Task - Please show every line from the entries that carries the word "iptables".

* * * * *

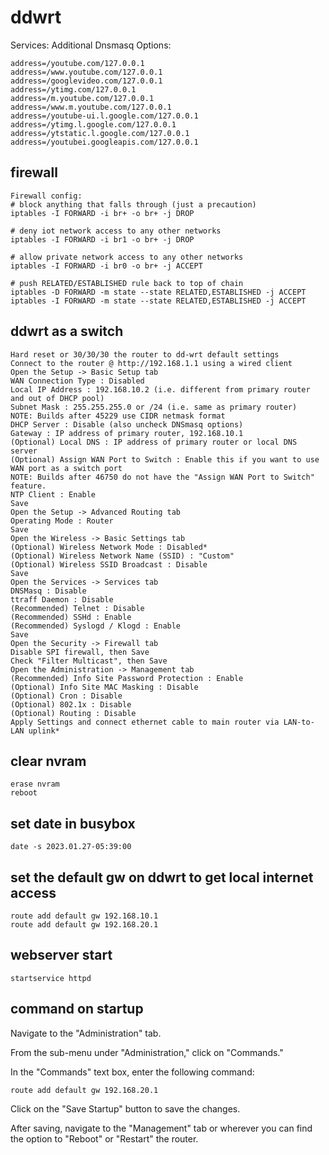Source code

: # ddwrt

Services:
Additional Dnsmasq Options:

```
address=/youtube.com/127.0.0.1
address=/www.youtube.com/127.0.0.1
address=/googlevideo.com/127.0.0.1
address=/ytimg.com/127.0.0.1
address=/m.youtube.com/127.0.0.1
address=/www.m.youtube.com/127.0.0.1
address=/youtube-ui.l.google.com/127.0.0.1
address=/ytimg.l.google.com/127.0.0.1
address=/ytstatic.l.google.com/127.0.0.1
address=/youtubei.googleapis.com/127.0.0.1
```

## firewall
```
Firewall config:
# block anything that falls through (just a precaution)
iptables -I FORWARD -i br+ -o br+ -j DROP

# deny iot network access to any other networks
iptables -I FORWARD -i br1 -o br+ -j DROP

# allow private network access to any other networks
iptables -I FORWARD -i br0 -o br+ -j ACCEPT

# push RELATED/ESTABLISHED rule back to top of chain
iptables -D FORWARD -m state --state RELATED,ESTABLISHED -j ACCEPT
iptables -I FORWARD -m state --state RELATED,ESTABLISHED -j ACCEPT
```


## ddwrt as a switch
```
Hard reset or 30/30/30 the router to dd-wrt default settings
Connect to the router @ http://192.168.1.1 using a wired client
Open the Setup -> Basic Setup tab
WAN Connection Type : Disabled
Local IP Address : 192.168.10.2 (i.e. different from primary router and out of DHCP pool)
Subnet Mask : 255.255.255.0 or /24 (i.e. same as primary router)
NOTE: Builds after 45229 use CIDR netmask format
DHCP Server : Disable (also uncheck DNSmasq options)
Gateway : IP address of primary router, 192.168.10.1
(Optional) Local DNS : IP address of primary router or local DNS server
(Optional) Assign WAN Port to Switch : Enable this if you want to use WAN port as a switch port
NOTE: Builds after 46750 do not have the "Assign WAN Port to Switch" feature.
NTP Client : Enable
Save
Open the Setup -> Advanced Routing tab
Operating Mode : Router
Save
Open the Wireless -> Basic Settings tab
(Optional) Wireless Network Mode : Disabled*
(Optional) Wireless Network Name (SSID) : "Custom"
(Optional) Wireless SSID Broadcast : Disable
Save
Open the Services -> Services tab
DNSMasq : Disable
ttraff Daemon : Disable
(Recommended) Telnet : Disable
(Recommended) SSHd : Enable
(Recommended) Syslogd / Klogd : Enable
Save
Open the Security -> Firewall tab
Disable SPI firewall, then Save
Check "Filter Multicast", then Save
Open the Administration -> Management tab
(Recommended) Info Site Password Protection : Enable
(Optional) Info Site MAC Masking : Disable
(Optional) Cron : Disable
(Optional) 802.1x : Disable
(Optional) Routing : Disable
Apply Settings and connect ethernet cable to main router via LAN-to-LAN uplink*
```

## clear nvram
```
erase nvram
reboot
```

## set date in busybox
```
date -s 2023.01.27-05:39:00
```

## set the default gw on ddwrt to get local internet access
```
route add default gw 192.168.10.1
route add default gw 192.168.20.1
```

## webserver start
`startservice httpd`



## command on startup
Navigate to the "Administration" tab.

From the sub-menu under "Administration," click on "Commands."

In the "Commands" text box, enter the following command:

`route add default gw 192.168.20.1`

Click on the "Save Startup" button to save the changes.

After saving, navigate to the "Management" tab or wherever you can find the option to "Reboot" or "Restart" the router.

* * * * *

Task result -
iptables -I FORWARD -i br+ -o br+ -j DROP
iptables -I FORWARD -i br1 -o br+ -j DROP
iptables -I FORWARD -i br0 -o br+ -j ACCEPT
iptables -D FORWARD -m state --state RELATED,ESTABLISHED -j ACCEPT
iptables -I FORWARD -m state --state RELATED,ESTABLISHED -j ACCEPT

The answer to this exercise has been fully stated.